‘See you later mate, looking good, keep it up.’
With a thumbs up and a rat-a-tat of ‘laters’, the man with a tan that spoke of either Tenerife or the local tanning parlour took his leave of his mate in the pub’s beer garden (actually a wooden patio but it was in the sun and that was all that mattered) and walked off down a lane and out of sight.
‘I don’t trust people who don’t like cider.’
A young woman two tables away from me, a scrawl of tattoos on her bare arms, laughed with her girlfriend and then started telling her father about one of their early dates, while he took a swig of his Thatchers and replied with a grin, ‘I get you’.

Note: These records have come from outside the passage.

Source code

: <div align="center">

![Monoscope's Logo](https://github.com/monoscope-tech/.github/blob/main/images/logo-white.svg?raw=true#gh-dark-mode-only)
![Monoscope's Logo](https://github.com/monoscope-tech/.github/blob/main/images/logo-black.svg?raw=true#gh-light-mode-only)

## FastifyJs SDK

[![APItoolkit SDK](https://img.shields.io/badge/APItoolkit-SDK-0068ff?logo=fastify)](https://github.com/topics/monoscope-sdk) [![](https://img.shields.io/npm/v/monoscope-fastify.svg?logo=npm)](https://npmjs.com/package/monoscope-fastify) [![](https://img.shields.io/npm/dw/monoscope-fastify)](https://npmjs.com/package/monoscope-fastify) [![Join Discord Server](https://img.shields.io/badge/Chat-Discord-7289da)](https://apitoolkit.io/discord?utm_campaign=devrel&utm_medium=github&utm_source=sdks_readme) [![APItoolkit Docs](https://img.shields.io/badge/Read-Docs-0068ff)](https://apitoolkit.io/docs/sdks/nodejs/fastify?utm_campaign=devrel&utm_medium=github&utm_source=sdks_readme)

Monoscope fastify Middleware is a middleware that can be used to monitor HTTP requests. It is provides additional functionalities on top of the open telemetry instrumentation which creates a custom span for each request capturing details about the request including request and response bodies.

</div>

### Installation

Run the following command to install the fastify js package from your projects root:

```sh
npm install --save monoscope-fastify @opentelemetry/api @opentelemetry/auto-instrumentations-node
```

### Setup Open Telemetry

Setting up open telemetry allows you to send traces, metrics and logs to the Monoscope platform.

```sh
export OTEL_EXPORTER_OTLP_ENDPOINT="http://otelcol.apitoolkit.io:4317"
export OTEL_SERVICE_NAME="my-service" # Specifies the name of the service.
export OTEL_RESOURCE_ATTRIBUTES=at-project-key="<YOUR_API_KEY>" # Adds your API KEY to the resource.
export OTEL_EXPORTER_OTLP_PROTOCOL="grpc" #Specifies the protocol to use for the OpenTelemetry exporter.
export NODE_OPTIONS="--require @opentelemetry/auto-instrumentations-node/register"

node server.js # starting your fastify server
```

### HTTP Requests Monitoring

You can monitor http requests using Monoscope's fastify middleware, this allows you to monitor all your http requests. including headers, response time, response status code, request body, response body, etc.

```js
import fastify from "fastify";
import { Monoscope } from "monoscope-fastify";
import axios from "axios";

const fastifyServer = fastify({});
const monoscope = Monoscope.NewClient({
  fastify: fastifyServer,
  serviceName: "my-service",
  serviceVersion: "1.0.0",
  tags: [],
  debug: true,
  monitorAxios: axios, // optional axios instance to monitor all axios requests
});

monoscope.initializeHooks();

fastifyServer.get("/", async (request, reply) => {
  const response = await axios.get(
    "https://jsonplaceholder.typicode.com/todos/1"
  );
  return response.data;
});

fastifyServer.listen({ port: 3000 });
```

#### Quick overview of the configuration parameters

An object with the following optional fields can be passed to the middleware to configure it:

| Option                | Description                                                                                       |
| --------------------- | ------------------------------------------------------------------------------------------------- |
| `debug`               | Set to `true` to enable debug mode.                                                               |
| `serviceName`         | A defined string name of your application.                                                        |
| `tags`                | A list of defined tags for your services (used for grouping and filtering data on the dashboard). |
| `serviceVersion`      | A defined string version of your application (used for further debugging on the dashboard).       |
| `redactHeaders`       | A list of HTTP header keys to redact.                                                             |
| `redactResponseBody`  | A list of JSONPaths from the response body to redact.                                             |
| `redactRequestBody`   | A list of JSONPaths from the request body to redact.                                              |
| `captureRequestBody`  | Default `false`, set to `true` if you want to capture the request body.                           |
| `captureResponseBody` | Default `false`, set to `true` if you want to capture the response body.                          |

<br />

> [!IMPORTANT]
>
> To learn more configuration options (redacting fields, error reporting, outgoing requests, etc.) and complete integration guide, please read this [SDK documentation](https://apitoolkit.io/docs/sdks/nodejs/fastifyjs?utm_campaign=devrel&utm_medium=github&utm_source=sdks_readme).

A village pub, a country pub, only several miles outside Exeter, but the growing green of this early spring, the sheltered warmth of sunlight and the whisper of joy from a pint of dark beer brewed on the premises was my way of celebrating the great outdoors on a gorgeous Good Friday.
This is (or it should be) the time of year when we, who take ourselves to pubs throughout the four seasons, long to go outside and drink our beer in the warmth of the sun or at least beneath the sway of a pub parasol, which can often snap and crack as the brisk wind you didn’t believe was going to appear catches its brim.

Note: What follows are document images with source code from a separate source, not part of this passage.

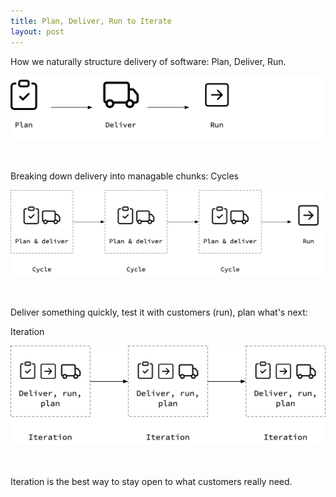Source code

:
 ```yaml
---
title: Plan, Deliver, Run to Iterate
layout: post
---
```


How we naturally structure delivery of software: Plan, Deliver, Run.

![Plan, deliver, run](/assets/plan-deliver-run.png)

<br/>
<br/>
Breaking down delivery into managable chunks: Cycles

![Cycles](/assets/cycle.png)

<br/>
<br/>
Deliver something quickly, test it with customers (run), plan what's next:

Iteration

![Iteration](/assets/iterate.png)

<br/>
<br/>
Iteration is the best way to stay open to what customers really need.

This is the time of luminous enlightenment, of a sunny disposition as you finally believe the privations of winter and early spring are behind you; I managed to sit outside the Bridge Inn in early March but I was wrapped up as tightly as a parcel for posting such was the ambiguity of the weather — and then it started raining and I still had to cycle five miles home.

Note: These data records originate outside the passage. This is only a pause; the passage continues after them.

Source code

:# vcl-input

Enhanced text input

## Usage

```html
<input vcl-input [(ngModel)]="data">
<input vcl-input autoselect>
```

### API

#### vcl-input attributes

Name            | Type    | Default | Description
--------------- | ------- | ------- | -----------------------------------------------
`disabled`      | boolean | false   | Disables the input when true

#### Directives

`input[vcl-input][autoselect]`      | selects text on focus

There is a sense of timelessness or maybe it is the stretch of the fabric of time that we feel when we sit outside in a beer garden and there is no threat of a gunmetal grey clump of clouds dumping its rain with the frequency of the tears of the damned. If there is no commitment to meet or going shopping or even put up a shelf then time spent in a beer garden when the conditions are right — weather, beer, people (or lack of), warmth and sun — then time is elastic and you might find yourself, as I have on many a time, end up sitting there until you realise you don’t want to drink anymore beer. And then it is time to cycle home.
For me this Good Friday was also about the cycle through the long lanes of Devon, with glimpses of the soft green hills in the distance as well as the gleaming pinpoint of sunlight on a farmhouse window some miles away. It was also about the pleasing solidity of the Victorian build of the pub, The Beer Engine in Newton St Cyres, perhaps Devon’s longest lasting brewpub, which was set up in the early 1980s, when it was called The Barn Owl. Prior to that it had a history going back to the 19th century when it started as an old railway pub for the newly built station, which surprisingly is still active. Its original name was The Railway and it has also been called the Iron Horse, which was the name of beer (pre-fixed with old) I was drinking that benign afternoon (a hefty malt character with a citrus lightness in the middle).
As I sat there, contented, I asked myself the same question I seem to ask every year at this time. Why do we like drinking outside? Is it because our weather can be so inclement that we tend to grab any chance we can because we so want that outdoor cafe experience that we believe everyone has in France or Italy? Or maybe there is this belief that beer is best outside as the days lengthen and as the month turns we want to be outside?
Another train rushes by, reminiscent of the sound of a malign wind on a thunderous night, while sparrows in the hedge counterpointed with their chirpy chirpiness, which all increased the mood of relaxation. Spring is this transition, the coming of the light, the warmth (fingers crossed), hopefully more dry days than wet, the sound of birdsong, and the drift of sweet smelling smoke from a barbecue somewhere in the village.
Sitting outside with a beer is definitely a way of satisfying the soul, killing time and passing time. And as the relentless passage of another train, this time on its way back to Exeter St David’s having left the metropolis of Barnstaple around 45 minutes ago, I think of other afternoons spent outside in pub gardens. Memories of outside pints down through the years, from the lost days of youth larking about with friends to the bouncy castles and colouring books of keeping my son entertained, onto the contemplation of a quieter life, in the sun on this cordial and beneficent Good Friday. Time for another I think.